The problem » A single number is needed: how many lines of the data below contain "cite".

Rendered images with source text
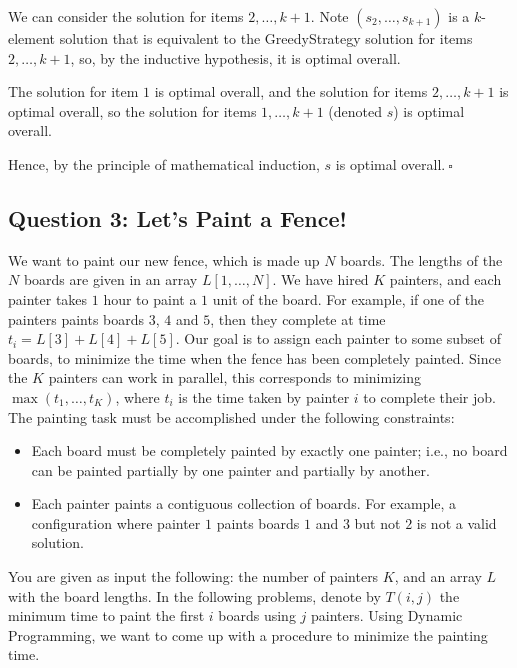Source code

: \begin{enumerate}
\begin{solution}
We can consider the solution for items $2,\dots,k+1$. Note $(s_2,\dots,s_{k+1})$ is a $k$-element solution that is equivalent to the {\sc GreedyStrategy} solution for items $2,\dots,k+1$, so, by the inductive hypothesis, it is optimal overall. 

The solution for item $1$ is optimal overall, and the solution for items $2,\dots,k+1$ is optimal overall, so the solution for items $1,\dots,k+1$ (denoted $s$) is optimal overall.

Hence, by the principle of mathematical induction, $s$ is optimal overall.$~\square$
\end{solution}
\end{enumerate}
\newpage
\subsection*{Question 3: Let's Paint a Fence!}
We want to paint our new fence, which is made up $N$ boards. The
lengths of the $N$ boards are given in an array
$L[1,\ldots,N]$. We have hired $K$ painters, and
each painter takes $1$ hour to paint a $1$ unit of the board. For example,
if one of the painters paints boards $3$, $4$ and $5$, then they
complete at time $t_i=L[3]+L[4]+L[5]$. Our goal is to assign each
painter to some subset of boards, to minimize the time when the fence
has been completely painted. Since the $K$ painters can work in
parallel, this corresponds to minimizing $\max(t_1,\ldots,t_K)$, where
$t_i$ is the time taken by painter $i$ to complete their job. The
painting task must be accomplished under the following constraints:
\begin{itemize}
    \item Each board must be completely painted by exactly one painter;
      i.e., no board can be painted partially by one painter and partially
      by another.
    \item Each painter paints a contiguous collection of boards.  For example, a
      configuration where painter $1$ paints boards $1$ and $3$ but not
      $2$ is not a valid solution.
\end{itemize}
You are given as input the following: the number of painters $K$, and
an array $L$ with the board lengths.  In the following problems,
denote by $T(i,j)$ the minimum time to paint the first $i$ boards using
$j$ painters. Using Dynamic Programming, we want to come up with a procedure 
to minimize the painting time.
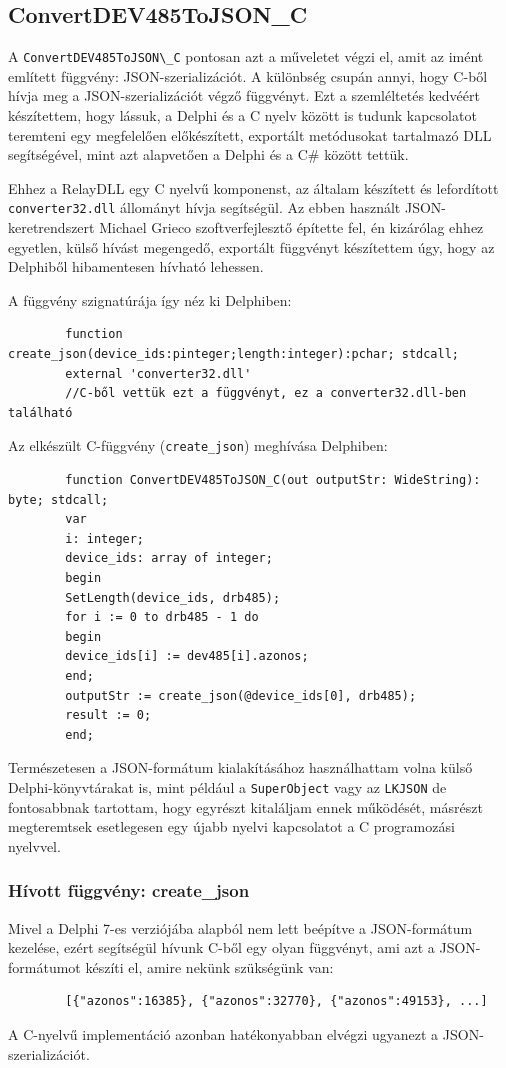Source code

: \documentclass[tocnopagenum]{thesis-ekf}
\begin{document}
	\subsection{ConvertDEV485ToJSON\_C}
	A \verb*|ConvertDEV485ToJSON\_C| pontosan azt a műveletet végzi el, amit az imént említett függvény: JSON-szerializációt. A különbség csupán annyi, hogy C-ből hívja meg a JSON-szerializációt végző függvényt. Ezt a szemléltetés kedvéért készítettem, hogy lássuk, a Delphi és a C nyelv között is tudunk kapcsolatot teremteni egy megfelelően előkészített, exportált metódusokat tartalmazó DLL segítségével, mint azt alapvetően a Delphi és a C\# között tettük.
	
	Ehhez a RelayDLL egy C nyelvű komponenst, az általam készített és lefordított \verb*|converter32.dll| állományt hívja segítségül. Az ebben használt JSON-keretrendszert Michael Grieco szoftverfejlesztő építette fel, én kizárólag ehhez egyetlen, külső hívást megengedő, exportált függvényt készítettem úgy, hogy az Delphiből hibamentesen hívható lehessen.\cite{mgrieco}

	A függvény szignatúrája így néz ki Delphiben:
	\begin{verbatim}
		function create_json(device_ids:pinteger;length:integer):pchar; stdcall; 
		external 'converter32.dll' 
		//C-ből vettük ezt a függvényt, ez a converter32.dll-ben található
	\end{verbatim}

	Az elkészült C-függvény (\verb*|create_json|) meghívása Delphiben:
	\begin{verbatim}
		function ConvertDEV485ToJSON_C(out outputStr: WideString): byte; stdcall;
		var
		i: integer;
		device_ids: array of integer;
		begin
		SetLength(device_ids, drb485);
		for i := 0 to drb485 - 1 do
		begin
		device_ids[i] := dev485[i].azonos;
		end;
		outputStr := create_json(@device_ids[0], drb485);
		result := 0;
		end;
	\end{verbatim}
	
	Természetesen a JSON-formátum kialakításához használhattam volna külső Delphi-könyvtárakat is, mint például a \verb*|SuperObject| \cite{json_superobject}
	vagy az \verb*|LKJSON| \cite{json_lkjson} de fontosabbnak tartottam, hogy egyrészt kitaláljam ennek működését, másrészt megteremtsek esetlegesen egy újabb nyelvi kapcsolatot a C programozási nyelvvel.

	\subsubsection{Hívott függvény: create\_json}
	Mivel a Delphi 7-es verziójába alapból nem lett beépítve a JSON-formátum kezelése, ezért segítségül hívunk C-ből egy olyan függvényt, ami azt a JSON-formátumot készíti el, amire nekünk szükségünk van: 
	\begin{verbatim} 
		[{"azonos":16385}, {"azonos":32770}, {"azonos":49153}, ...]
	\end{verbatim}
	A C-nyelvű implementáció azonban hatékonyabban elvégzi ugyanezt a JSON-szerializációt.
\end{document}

Response to this exercise » 3